Copy nothing but the lines from the opening of the entries through the line that contains "Pollen-Based Paleovegetation Workflow", exactly as written. Drop the pictures.

──────────────────────────────

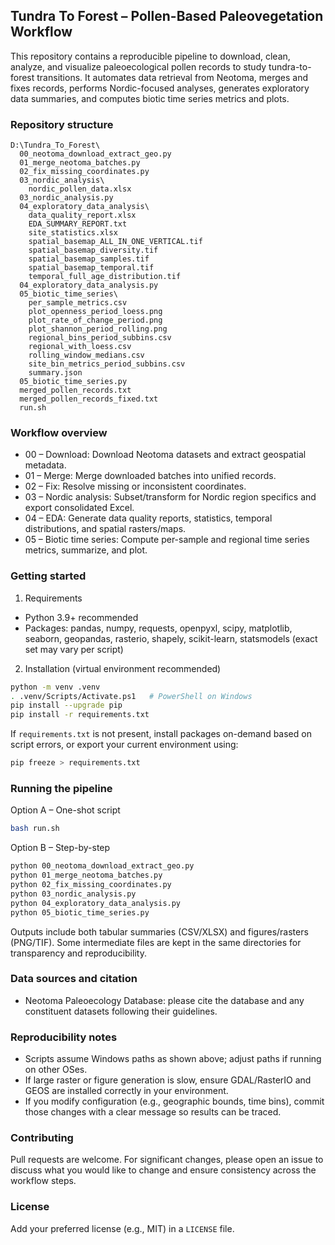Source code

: ## Tundra To Forest – Pollen-Based Paleovegetation Workflow

This repository contains a reproducible pipeline to download, clean, analyze, and visualize paleoecological pollen records to study tundra-to-forest transitions. It automates data retrieval from Neotoma, merges and fixes records, performs Nordic-focused analyses, generates exploratory data summaries, and computes biotic time series metrics and plots.

### Repository structure

```
D:\Tundra_To_Forest\
  00_neotoma_download_extract_geo.py
  01_merge_neotoma_batches.py
  02_fix_missing_coordinates.py
  03_nordic_analysis\
    nordic_pollen_data.xlsx
  03_nordic_analysis.py
  04_exploratory_data_analysis\
    data_quality_report.xlsx
    EDA_SUMMARY_REPORT.txt
    site_statistics.xlsx
    spatial_basemap_ALL_IN_ONE_VERTICAL.tif
    spatial_basemap_diversity.tif
    spatial_basemap_samples.tif
    spatial_basemap_temporal.tif
    temporal_full_age_distribution.tif
  04_exploratory_data_analysis.py
  05_biotic_time_series\
    per_sample_metrics.csv
    plot_openness_period_loess.png
    plot_rate_of_change_period.png
    plot_shannon_period_rolling.png
    regional_bins_period_subbins.csv
    regional_with_loess.csv
    rolling_window_medians.csv
    site_bin_metrics_period_subbins.csv
    summary.json
  05_biotic_time_series.py
  merged_pollen_records.txt
  merged_pollen_records_fixed.txt
  run.sh
```

### Workflow overview

- 00 – Download: Download Neotoma datasets and extract geospatial metadata.
- 01 – Merge: Merge downloaded batches into unified records.
- 02 – Fix: Resolve missing or inconsistent coordinates.
- 03 – Nordic analysis: Subset/transform for Nordic region specifics and export consolidated Excel.
- 04 – EDA: Generate data quality reports, statistics, temporal distributions, and spatial rasters/maps.
- 05 – Biotic time series: Compute per-sample and regional time series metrics, summarize, and plot.

### Getting started

1) Requirements
- Python 3.9+ recommended
- Packages: pandas, numpy, requests, openpyxl, scipy, matplotlib, seaborn, geopandas, rasterio, shapely, scikit-learn, statsmodels (exact set may vary per script)

2) Installation (virtual environment recommended)
```bash
python -m venv .venv
. .venv/Scripts/Activate.ps1   # PowerShell on Windows
pip install --upgrade pip
pip install -r requirements.txt
```

If `requirements.txt` is not present, install packages on-demand based on script errors, or export your current environment using:
```bash
pip freeze > requirements.txt
```

### Running the pipeline

Option A – One-shot script
```bash
bash run.sh
```

Option B – Step-by-step
```bash
python 00_neotoma_download_extract_geo.py
python 01_merge_neotoma_batches.py
python 02_fix_missing_coordinates.py
python 03_nordic_analysis.py
python 04_exploratory_data_analysis.py
python 05_biotic_time_series.py
```

Outputs include both tabular summaries (CSV/XLSX) and figures/rasters (PNG/TIF). Some intermediate files are kept in the same directories for transparency and reproducibility.

### Data sources and citation

- Neotoma Paleoecology Database: please cite the database and any constituent datasets following their guidelines.

### Reproducibility notes

- Scripts assume Windows paths as shown above; adjust paths if running on other OSes.
- If large raster or figure generation is slow, ensure GDAL/RasterIO and GEOS are installed correctly in your environment.
- If you modify configuration (e.g., geographic bounds, time bins), commit those changes with a clear message so results can be traced.

### Contributing

Pull requests are welcome. For significant changes, please open an issue to discuss what you would like to change and ensure consistency across the workflow steps.

### License

Add your preferred license (e.g., MIT) in a `LICENSE` file.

──────────────────────────────

WRITTEN ANSWER ->
Source code

: ## Tundra To Forest – Pollen-Based Paleovegetation Workflow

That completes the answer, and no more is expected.